■ INSTRUCTIONS FOR THE TASK
Pick out the lines in the listing below that contain the word "every" and copy them.
=== Section Start ===
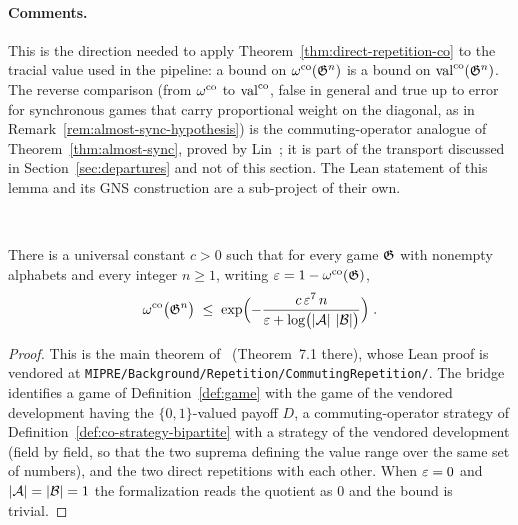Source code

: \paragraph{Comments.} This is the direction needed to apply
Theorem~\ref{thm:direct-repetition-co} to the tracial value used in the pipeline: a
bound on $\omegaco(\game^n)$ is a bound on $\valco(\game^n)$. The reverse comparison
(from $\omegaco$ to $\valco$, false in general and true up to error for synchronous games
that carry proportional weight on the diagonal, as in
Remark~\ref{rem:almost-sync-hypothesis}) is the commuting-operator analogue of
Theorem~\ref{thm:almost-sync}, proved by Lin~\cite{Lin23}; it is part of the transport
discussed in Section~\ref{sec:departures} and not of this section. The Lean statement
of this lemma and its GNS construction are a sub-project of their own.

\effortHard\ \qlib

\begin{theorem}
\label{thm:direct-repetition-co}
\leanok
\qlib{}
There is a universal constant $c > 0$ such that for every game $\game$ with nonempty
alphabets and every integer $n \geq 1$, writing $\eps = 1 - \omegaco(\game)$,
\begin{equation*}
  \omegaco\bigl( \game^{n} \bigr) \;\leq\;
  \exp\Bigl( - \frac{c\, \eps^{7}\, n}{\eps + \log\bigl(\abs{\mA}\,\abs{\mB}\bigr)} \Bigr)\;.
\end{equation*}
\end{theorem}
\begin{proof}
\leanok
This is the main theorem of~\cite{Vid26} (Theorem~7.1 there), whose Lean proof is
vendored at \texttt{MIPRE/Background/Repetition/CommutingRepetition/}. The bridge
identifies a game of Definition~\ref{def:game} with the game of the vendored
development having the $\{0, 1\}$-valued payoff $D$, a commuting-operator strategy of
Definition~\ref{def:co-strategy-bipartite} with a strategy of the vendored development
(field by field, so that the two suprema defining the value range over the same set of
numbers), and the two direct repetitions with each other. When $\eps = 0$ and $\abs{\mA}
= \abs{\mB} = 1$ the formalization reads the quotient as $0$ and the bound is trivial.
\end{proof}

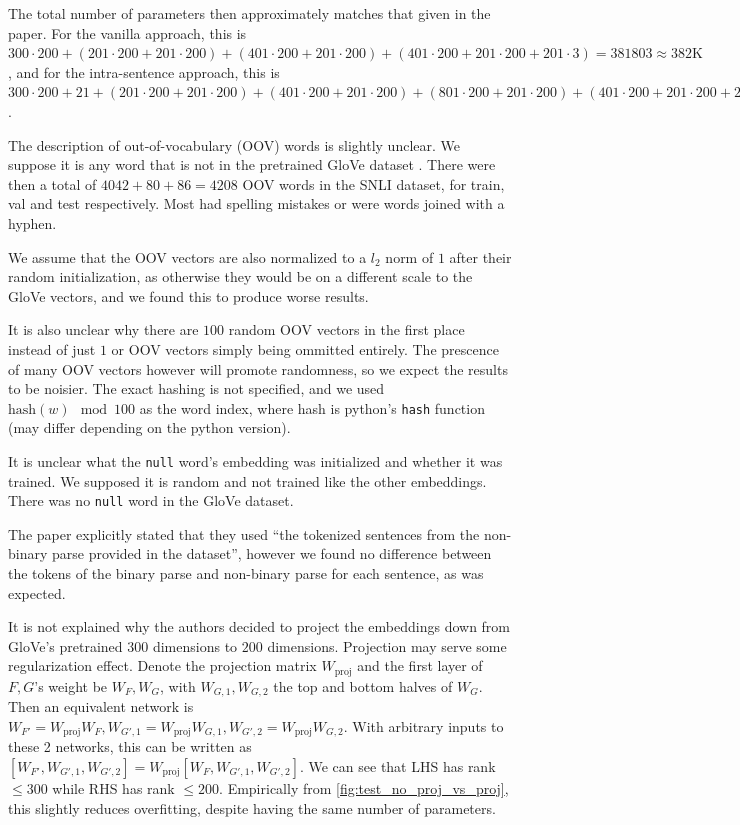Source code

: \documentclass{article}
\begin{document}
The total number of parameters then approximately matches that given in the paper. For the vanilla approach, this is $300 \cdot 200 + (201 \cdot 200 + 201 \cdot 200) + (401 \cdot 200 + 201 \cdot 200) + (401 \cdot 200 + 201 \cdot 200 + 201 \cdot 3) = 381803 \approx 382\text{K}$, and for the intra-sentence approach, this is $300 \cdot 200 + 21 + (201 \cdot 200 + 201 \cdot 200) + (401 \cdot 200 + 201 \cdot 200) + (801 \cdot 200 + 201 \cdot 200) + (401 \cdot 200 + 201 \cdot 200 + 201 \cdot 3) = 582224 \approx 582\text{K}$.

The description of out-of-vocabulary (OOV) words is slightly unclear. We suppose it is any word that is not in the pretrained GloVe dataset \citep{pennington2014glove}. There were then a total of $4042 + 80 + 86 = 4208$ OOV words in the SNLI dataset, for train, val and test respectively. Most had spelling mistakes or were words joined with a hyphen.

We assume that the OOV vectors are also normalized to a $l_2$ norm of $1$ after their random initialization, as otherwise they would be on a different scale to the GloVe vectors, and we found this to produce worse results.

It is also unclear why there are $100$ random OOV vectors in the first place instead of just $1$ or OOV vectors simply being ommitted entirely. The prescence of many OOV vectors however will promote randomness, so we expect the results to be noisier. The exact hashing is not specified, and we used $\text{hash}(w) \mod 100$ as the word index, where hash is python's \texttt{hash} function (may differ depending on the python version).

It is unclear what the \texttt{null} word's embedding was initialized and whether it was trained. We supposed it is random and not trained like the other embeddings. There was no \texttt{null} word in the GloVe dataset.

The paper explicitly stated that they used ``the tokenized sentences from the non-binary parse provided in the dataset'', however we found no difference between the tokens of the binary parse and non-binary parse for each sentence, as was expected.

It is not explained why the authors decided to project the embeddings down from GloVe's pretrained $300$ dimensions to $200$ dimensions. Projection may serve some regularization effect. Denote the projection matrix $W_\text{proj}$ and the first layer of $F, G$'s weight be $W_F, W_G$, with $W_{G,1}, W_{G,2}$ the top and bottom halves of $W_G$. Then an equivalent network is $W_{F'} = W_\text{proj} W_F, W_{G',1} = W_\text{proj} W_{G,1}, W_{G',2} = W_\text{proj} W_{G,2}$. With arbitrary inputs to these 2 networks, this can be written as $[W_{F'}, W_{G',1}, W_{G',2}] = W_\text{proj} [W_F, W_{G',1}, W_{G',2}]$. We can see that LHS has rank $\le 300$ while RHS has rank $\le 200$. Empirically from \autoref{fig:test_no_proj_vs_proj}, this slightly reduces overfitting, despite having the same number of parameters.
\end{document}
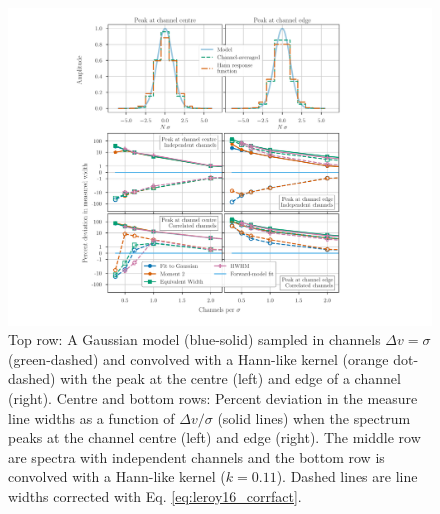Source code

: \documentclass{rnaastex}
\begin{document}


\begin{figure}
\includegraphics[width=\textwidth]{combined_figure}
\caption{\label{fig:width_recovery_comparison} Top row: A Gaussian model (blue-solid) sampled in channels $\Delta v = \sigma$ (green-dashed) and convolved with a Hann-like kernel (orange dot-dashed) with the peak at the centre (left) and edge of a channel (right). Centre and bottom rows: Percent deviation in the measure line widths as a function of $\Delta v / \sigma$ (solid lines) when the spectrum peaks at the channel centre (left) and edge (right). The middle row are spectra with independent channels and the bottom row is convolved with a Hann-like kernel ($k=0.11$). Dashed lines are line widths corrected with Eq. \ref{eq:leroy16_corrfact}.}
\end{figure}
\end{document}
=== Section End ===
■ SOLUTION
There is a universal constant $c > 0$ such that for every game $\game$ with nonempty
alphabets and every integer $n \geq 1$, writing $\eps = 1 - \omegaco(\game)$,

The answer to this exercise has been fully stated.